Do I Dare to Eat a Peach? L or l? . or ;? .” or “.?

Sure enough, here it came, with a warning, “Corrections Only.”
Working all afternoon, I got it back to them late today. I struggled with questions of capitalization: incarnation or Incarnation; resurrection or Resurrection? I consulted the Book of Common Prayer; I consulted several tomes of biblical criticism; I consulted Google. The consensus is that there’s not one. After a quick consult with Molly, I decided that the only thing that mattered was consistency. I began to scan for these words, catching most of them–I hope–and missing, I am certain, all kinds of punctuation problems.
There is no question about the source of these troubles. As I write, I recognize each crossroads where a choice must be made. Based on my reading and teaching over many years, I make that choice and keep writing. When the same choice presents itself again, again I make it. I don’t always make the same choice. I have lists of rules and examples in my mental file cabinet and, each time a decision is called for, I pull them out. The problem arises because I apparently shuffle those differently, often resulting in different choices. On one page it’s “Incarnation”; twenty pages along, “incarnation” makes more sense. I can explain each decision. I think that sometimes it is just a function of my mood of the day.

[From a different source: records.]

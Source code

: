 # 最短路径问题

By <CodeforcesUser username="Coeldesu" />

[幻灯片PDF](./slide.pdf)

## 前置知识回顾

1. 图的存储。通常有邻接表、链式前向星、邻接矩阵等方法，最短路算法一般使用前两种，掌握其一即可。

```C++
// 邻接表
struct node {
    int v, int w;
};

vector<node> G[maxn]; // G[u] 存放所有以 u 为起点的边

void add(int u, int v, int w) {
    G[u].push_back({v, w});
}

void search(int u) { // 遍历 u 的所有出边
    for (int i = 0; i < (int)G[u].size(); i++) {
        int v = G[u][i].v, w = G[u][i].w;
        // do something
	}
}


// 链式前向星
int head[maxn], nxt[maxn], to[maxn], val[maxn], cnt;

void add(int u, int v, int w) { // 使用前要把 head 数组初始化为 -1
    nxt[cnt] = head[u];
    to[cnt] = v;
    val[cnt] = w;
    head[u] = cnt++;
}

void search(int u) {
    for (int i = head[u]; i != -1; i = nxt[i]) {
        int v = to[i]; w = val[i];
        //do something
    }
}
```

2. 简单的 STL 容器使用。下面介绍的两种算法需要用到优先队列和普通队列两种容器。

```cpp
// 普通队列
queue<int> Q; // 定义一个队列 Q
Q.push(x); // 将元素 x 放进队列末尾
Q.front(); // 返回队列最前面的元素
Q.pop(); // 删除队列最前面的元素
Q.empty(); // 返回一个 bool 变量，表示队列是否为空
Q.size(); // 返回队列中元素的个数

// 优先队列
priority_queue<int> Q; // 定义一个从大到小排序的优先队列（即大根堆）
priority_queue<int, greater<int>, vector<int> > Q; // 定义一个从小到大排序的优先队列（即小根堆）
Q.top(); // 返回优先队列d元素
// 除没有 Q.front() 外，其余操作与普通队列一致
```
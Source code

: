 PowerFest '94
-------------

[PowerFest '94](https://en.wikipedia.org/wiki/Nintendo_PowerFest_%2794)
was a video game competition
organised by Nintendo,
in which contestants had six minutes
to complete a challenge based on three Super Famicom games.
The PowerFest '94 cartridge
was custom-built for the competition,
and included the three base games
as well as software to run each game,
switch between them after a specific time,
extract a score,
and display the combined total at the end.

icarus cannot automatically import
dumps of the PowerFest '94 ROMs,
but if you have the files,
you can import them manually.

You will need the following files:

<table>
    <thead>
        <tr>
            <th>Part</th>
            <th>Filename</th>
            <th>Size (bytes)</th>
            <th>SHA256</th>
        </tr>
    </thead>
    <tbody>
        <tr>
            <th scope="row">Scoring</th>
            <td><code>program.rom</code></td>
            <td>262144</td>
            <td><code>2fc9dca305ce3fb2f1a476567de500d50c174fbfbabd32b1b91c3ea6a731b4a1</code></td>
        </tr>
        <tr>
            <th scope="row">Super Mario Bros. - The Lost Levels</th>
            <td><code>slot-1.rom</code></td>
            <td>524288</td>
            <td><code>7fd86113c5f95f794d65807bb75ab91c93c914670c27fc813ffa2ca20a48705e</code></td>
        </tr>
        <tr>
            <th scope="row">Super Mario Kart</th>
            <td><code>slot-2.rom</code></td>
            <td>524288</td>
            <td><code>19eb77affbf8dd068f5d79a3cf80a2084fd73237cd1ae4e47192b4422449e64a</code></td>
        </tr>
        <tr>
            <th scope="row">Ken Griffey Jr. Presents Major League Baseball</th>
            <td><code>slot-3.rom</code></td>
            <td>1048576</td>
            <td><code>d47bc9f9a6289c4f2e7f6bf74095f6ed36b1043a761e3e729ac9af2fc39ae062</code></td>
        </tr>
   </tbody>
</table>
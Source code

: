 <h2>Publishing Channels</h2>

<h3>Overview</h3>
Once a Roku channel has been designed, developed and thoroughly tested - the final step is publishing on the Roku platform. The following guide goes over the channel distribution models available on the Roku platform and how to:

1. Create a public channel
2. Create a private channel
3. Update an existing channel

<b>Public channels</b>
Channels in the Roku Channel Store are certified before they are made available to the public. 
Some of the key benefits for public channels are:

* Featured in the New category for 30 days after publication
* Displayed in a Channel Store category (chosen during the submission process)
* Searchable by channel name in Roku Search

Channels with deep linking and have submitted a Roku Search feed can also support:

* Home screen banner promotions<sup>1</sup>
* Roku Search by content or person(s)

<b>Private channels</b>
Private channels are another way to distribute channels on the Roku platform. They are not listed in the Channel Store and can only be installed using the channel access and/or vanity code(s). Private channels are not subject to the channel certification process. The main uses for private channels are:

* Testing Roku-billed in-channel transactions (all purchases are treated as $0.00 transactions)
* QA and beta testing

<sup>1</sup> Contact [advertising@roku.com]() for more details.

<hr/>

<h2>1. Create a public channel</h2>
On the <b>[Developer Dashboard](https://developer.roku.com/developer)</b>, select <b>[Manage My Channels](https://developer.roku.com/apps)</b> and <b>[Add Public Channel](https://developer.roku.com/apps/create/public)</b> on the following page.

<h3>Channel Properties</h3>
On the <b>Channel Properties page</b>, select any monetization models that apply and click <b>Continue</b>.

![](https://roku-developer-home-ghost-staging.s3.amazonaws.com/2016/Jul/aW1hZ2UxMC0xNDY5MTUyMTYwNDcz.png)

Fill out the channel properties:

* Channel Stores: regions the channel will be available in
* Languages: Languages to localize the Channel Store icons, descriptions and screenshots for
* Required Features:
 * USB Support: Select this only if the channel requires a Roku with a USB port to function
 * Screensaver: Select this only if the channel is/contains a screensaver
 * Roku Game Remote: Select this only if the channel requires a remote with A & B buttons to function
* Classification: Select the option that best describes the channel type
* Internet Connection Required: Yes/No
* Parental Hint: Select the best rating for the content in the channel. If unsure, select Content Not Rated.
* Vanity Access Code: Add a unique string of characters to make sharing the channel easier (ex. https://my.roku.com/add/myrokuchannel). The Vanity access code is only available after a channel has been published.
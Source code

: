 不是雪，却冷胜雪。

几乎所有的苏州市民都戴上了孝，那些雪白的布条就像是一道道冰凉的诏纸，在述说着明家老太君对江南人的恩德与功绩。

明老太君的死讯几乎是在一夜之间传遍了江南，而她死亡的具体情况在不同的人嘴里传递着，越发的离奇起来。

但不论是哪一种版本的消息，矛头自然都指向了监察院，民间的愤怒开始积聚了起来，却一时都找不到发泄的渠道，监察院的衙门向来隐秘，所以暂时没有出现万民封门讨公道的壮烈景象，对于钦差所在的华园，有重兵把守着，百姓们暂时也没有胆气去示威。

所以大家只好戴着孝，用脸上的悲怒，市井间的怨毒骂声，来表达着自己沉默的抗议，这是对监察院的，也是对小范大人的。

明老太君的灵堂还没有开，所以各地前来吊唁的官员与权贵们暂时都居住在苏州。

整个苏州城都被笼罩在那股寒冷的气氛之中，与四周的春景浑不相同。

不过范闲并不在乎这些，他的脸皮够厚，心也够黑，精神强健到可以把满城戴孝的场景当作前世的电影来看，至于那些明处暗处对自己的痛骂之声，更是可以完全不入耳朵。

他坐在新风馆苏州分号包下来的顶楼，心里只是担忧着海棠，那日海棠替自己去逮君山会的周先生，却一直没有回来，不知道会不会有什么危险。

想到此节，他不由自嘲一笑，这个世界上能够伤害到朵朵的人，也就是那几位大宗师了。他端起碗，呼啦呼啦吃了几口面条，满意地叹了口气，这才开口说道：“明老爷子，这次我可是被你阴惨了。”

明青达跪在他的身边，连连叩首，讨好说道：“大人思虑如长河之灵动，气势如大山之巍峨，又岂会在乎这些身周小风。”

The truth is that I am not a good proofreader. Decades ago I actually failed the test for a job as a proofreader for National Geographic. I just can’t focus, visually or mentally, on those tiny commas and parentheses. My eyes water; my attention wanders to the proverbial grocery list; I get uncontrollably sleepy, almost literally dropping onto the keyboard. I become desperate; I walk around; I consume Diet Coke. None of these works. I am bored. I am an intuitive grammarian, my writing grammatically pristine most of the time. This is the result of a lifetime of reading. Those lists of rules in my head are a jumbled mess; that file cabinet needs a good sorting and labeling.
I am a terrible proofreader.
At this critical point in time, I have no idea what to do about it.
I would welcome suggestions!!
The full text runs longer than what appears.